One: a bat cult once existed among the Aboriginal peoples of Australia. It was known across the continent, and the god of the cult was known as the Father of All Bats. Adherents believed that by making human sacrifices to their god, they themselves would become worthy enough that the Father of All Bats would appear to them. Once he was enticed to appear, the god would conquer all men. Sacrifices were run through a gauntlet of worshippers who struck the victims with clubs embedded with the sharp teeth of bats. The teeth were coated with a fast-acting poison, somehow derived from fermented bat droppings. The victims apparently went mad before they died. Leaders of the cult reputedly could take the forms of bat-winged snakes, enabling them to steal sacrifices from across the land. Cowles believes that this cult became dormant or extinct hundreds of years ago. Its former existence is the reason that he became interested in Jackson Elias’ books about present-day cults.

Two: an Aboriginal song cycle mentions a place where enormous beings gathered, somewhere in the west of Australia. The songs say that these gods, who were not at all like men, built great sleeping walls and dug great caves. But living winds blew down the gods and overthrew them, destroying their camp. When this happened, the way was open for the Father of All Bats, who cam into the land, and grew strong.

Three: a set of four overexposed glass slides. Each shows a few sweating men standing beside enormous blocks of stone, pitted and eroded but clearly dressed and formed for architectural purposes. Dim carvings seem to decorate some. Billows of sand are everywhere. Cowles says that the discoverer, one Arthur MacWhirr of Port Hedland, Australia, kept a diary in which he recorded several attacks on the party by Aboriginals. MacWhirr reportedly records deaths to victims from hundreds of small punctures, reminiscent of the earlier bat cult.

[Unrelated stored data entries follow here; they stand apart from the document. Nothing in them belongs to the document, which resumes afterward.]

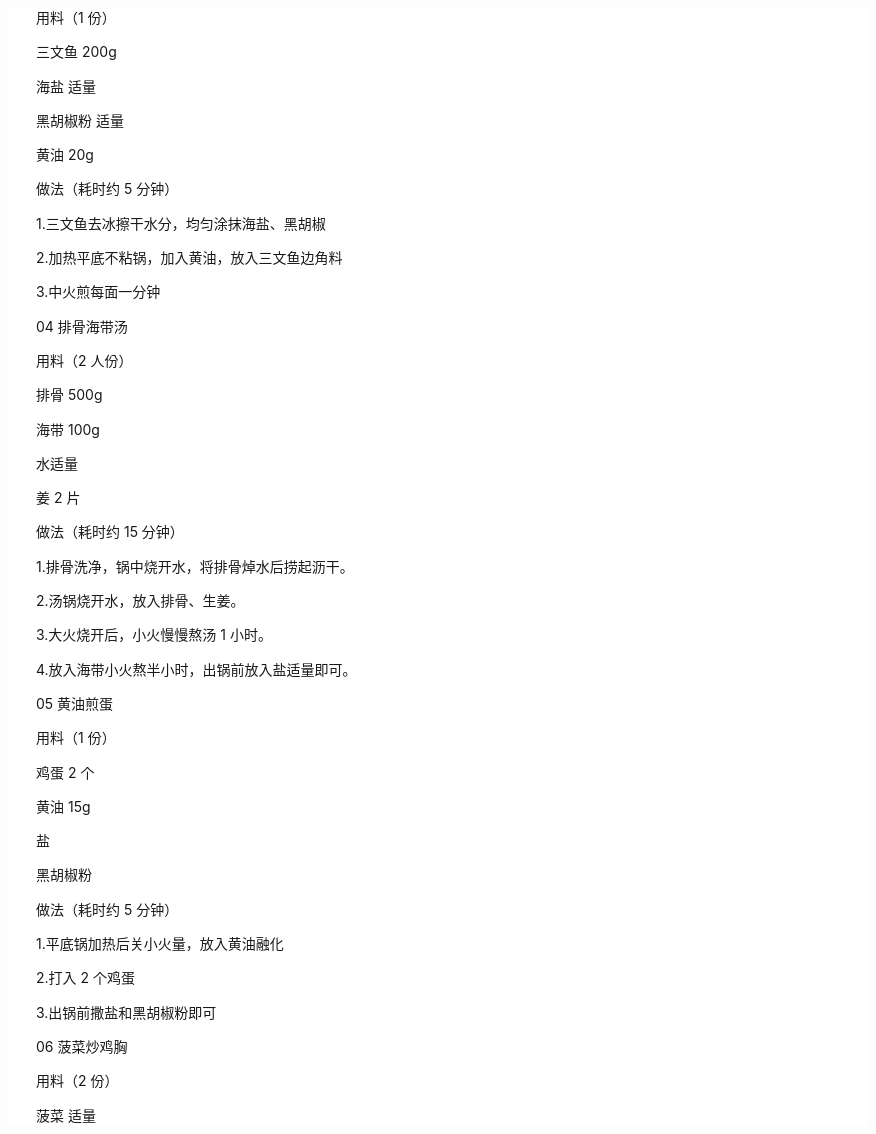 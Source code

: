 &emsp;&emsp;用料（1 份）  
  
&emsp;&emsp;三文鱼 200g  
  
&emsp;&emsp;海盐 适量  
  
&emsp;&emsp;黑胡椒粉 适量  
  
&emsp;&emsp;黄油 20g  
  
&emsp;&emsp;做法（耗时约 5 分钟）  
  
&emsp;&emsp;1.三文鱼去冰擦干水分，均匀涂抹海盐、黑胡椒  
  
&emsp;&emsp;2.加热平底不粘锅，加入黄油，放入三文鱼边角料  
  
&emsp;&emsp;3.中火煎每面一分钟  
  
&emsp;&emsp;04 排骨海带汤  
  
&emsp;&emsp;用料（2 人份）  
  
&emsp;&emsp;排骨 500g  
  
&emsp;&emsp;海带 100g  
  
&emsp;&emsp;水适量  
  
&emsp;&emsp;姜 2 片  
  
&emsp;&emsp;做法（耗时约 15 分钟）  
  
&emsp;&emsp;1.排骨洗净，锅中烧开水，将排骨焯水后捞起沥干。  
  
&emsp;&emsp;2.汤锅烧开水，放入排骨、生姜。  
  
&emsp;&emsp;3.大火烧开后，小火慢慢熬汤 1 小时。  
  
&emsp;&emsp;4.放入海带小火熬半小时，出锅前放入盐适量即可。  
  
&emsp;&emsp;05 黄油煎蛋  
  
&emsp;&emsp;用料（1 份）  
  
&emsp;&emsp;鸡蛋 2 个  
  
&emsp;&emsp;黄油 15g  
  
&emsp;&emsp;盐   
  
&emsp;&emsp;黑胡椒粉   
  
&emsp;&emsp;做法（耗时约 5 分钟）  
  
&emsp;&emsp;1.平底锅加热后关小火量，放入黄油融化  
  
&emsp;&emsp;2.打入 2 个鸡蛋  
  
&emsp;&emsp;3.出锅前撒盐和黑胡椒粉即可  
  
&emsp;&emsp;06 菠菜炒鸡胸  
  
&emsp;&emsp;用料（2 份）  
  
&emsp;&emsp;菠菜 适量  
   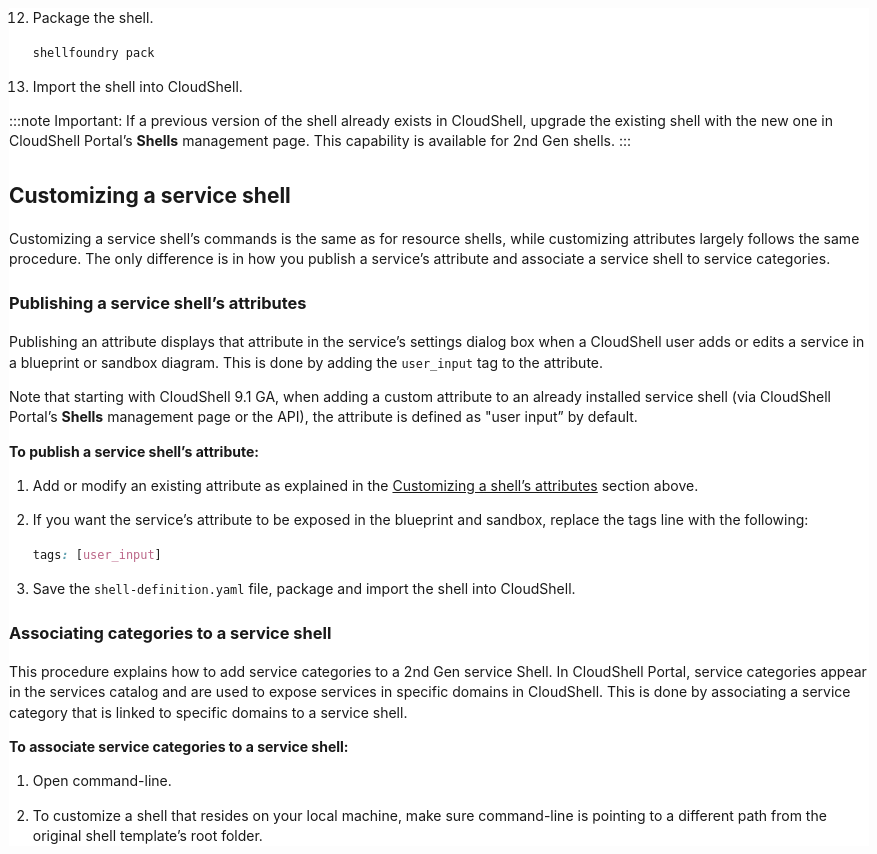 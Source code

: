 12. Package the shell.
    
    ```python
    shellfoundry pack
    ```
    
13. Import the shell into CloudShell.
    
:::note Important:
If a previous version of the shell already exists in CloudShell, upgrade the existing shell with the new one in CloudShell Portal’s **Shells** management page. This capability is available for 2nd Gen shells.
:::
## Customizing a service shell

Customizing a service shell’s commands is the same as for resource shells, while customizing attributes largely follows the same procedure. The only difference is in how you publish a service’s attribute and associate a service shell to service categories.

### Publishing a service shell’s attributes

Publishing an attribute displays that attribute in the service’s settings dialog box when a CloudShell user adds or edits a service in a blueprint or sandbox diagram. This is done by adding the `user_input` tag to the attribute.

Note that starting with CloudShell 9.1 GA, when adding a custom attribute to an already installed service shell (via CloudShell Portal’s **Shells** management page or the API), the attribute is defined as "user input” by default.

**To publish a service shell’s attribute:**

1. Add or modify an existing attribute as explained in the [Customizing a shell’s attributes](./customize-shells.md#customizing-a-shells-attributes) section above.
    
2. If you want the service’s attribute to be exposed in the blueprint and sandbox, replace the tags line with the following:
    
    ```css
    tags: [user_input]
    ```
    
3. Save the `shell-definition.yaml` file, package and import the shell into CloudShell.
    

### Associating categories to a service shell

This procedure explains how to add service categories to a 2nd Gen service Shell. In CloudShell Portal, service categories appear in the services catalog and are used to expose services in specific domains in CloudShell. This is done by associating a service category that is linked to specific domains to a service shell.

**To associate service categories to a service shell:**

1. Open command-line.
    
2. To customize a shell that resides on your local machine, make sure command-line is pointing to a different path from the original shell template’s root folder.
     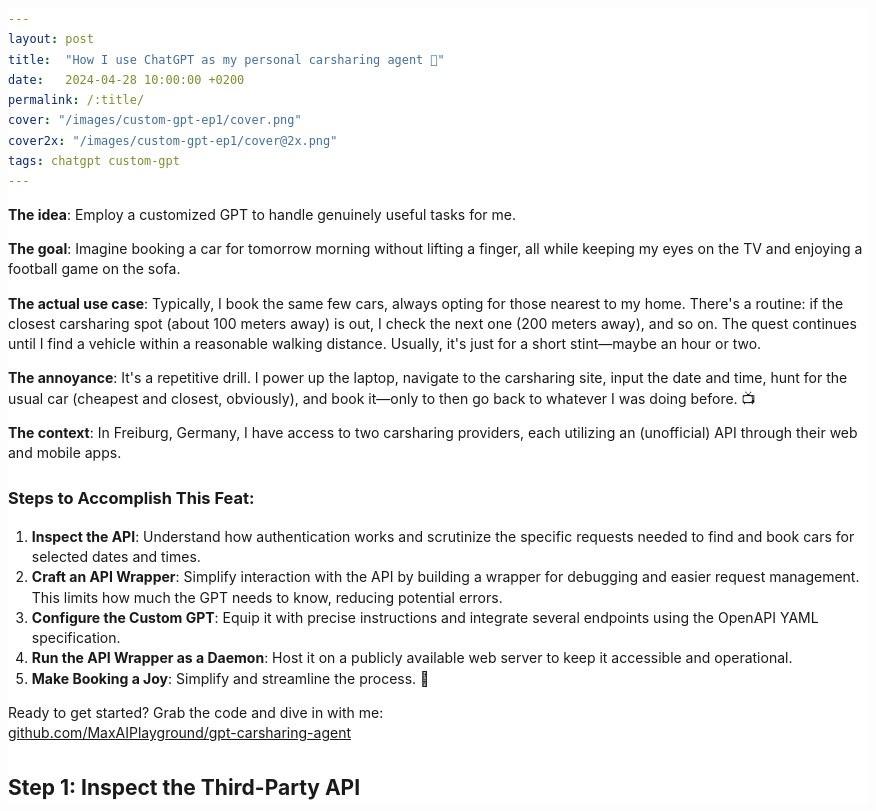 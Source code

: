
 ```yaml
---
layout: post
title:  "How I use ChatGPT as my personal carsharing agent 🚀"
date:   2024-04-28 10:00:00 +0200
permalink: /:title/
cover: "/images/custom-gpt-ep1/cover.png"
cover2x: "/images/custom-gpt-ep1/cover@2x.png"
tags: chatgpt custom-gpt
---
```


<div class="aspect-w-16 aspect-h-9">
    <iframe width="100%" height="100%" src="https://www.youtube.com/embed/4L8UkfQiY0w?si=Yp1bye6m3eu6uIg9" title="YouTube video player" frameborder="0" allow="accelerometer; autoplay; clipboard-write; encrypted-media; gyroscope; picture-in-picture; web-share" referrerpolicy="strict-origin-when-cross-origin" allowfullscreen></iframe>
</div>

**The idea**: Employ a customized GPT to handle genuinely useful tasks for me.

**The goal**: Imagine booking a car for tomorrow morning without lifting a finger, all while keeping my eyes on the TV and enjoying a football game on the sofa.

**The actual use case**: Typically, I book the same few cars, always opting for those nearest to my home. There's a routine: if the closest carsharing spot (about 100 meters away) is out, I check the next one (200 meters away), and so on. The quest continues until I find a vehicle within a reasonable walking distance. Usually, it's just for a short stint—maybe an hour or two.

**The annoyance**:
It's a repetitive drill. I power up the laptop, navigate to the carsharing site, input the date and time, hunt for the usual car (cheapest and closest, obviously), and book it—only to then go back to whatever I was doing before. 📺

**The context**: In Freiburg, Germany, I have access to two carsharing providers, each utilizing an (unofficial) API through their web and mobile apps.

### Steps to Accomplish This Feat:
1. **Inspect the API**: Understand how authentication works and scrutinize the specific requests needed to find and book cars for selected dates and times.
2. **Craft an API Wrapper**: Simplify interaction with the API by building a wrapper for debugging and easier request management. This limits how much the GPT needs to know, reducing potential errors.
3. **Configure the Custom GPT**: Equip it with precise instructions and integrate several endpoints using the OpenAPI YAML specification.
4. **Run the API Wrapper as a Daemon**: Host it on a publicly available web server to keep it accessible and operational.
5. **Make Booking a Joy**: Simplify and streamline the process. 🚗

Ready to get started? Grab the code and dive in with me:<br>
<a href="https://github.com/MaxAIPlayground/gpt-carsharing-agent" title="MaxAIPlayground/gpt-carsharing-agent" target="_blank">github.com/MaxAIPlayground/gpt-carsharing-agent</a>

## Step 1: Inspect the Third-Party API
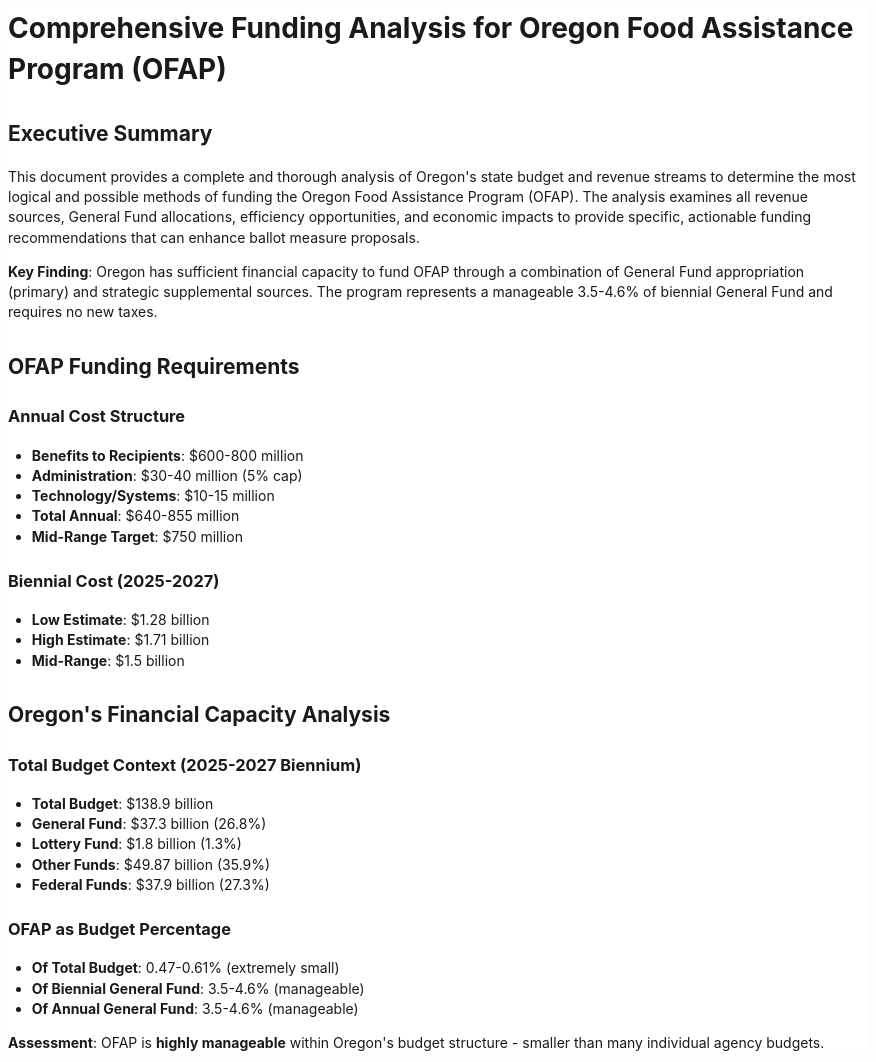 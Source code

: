 # Comprehensive Funding Analysis for Oregon Food Assistance Program (OFAP)

## Executive Summary

This document provides a complete and thorough analysis of Oregon's state budget and revenue streams to determine the most logical and possible methods of funding the Oregon Food Assistance Program (OFAP). The analysis examines all revenue sources, General Fund allocations, efficiency opportunities, and economic impacts to provide specific, actionable funding recommendations that can enhance ballot measure proposals.

**Key Finding**: Oregon has sufficient financial capacity to fund OFAP through a combination of General Fund appropriation (primary) and strategic supplemental sources. The program represents a manageable 3.5-4.6% of biennial General Fund and requires no new taxes.

## OFAP Funding Requirements

### Annual Cost Structure

- **Benefits to Recipients**: $600-800 million
- **Administration**: $30-40 million (5% cap)
- **Technology/Systems**: $10-15 million
- **Total Annual**: $640-855 million
- **Mid-Range Target**: $750 million

### Biennial Cost (2025-2027)

- **Low Estimate**: $1.28 billion
- **High Estimate**: $1.71 billion
- **Mid-Range**: $1.5 billion

## Oregon's Financial Capacity Analysis

### Total Budget Context (2025-2027 Biennium)

- **Total Budget**: $138.9 billion
- **General Fund**: $37.3 billion (26.8%)
- **Lottery Fund**: $1.8 billion (1.3%)
- **Other Funds**: $49.87 billion (35.9%)
- **Federal Funds**: $37.9 billion (27.3%)

### OFAP as Budget Percentage

- **Of Total Budget**: 0.47-0.61% (extremely small)
- **Of Biennial General Fund**: 3.5-4.6% (manageable)
- **Of Annual General Fund**: 3.5-4.6% (manageable)

**Assessment**: OFAP is **highly manageable** within Oregon's budget structure - smaller than many individual agency budgets.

Four: Cowles tells a tale he collected from near the Arafura Sea, in northern Australia. In it Sand Bat, or Father of All Bats, has a battle of wits with Rainbow Snake, the Aboriginal deification of water and the patron of life. Rainbow Snake succeeds in tricking and trapping Sand Bat and his clan in the depths of a watery place from which Sand Bat can only complain, and is unable to return to trouble the people.
This message was last edited by the GM at 18:15, Sun 10 Nov 2019.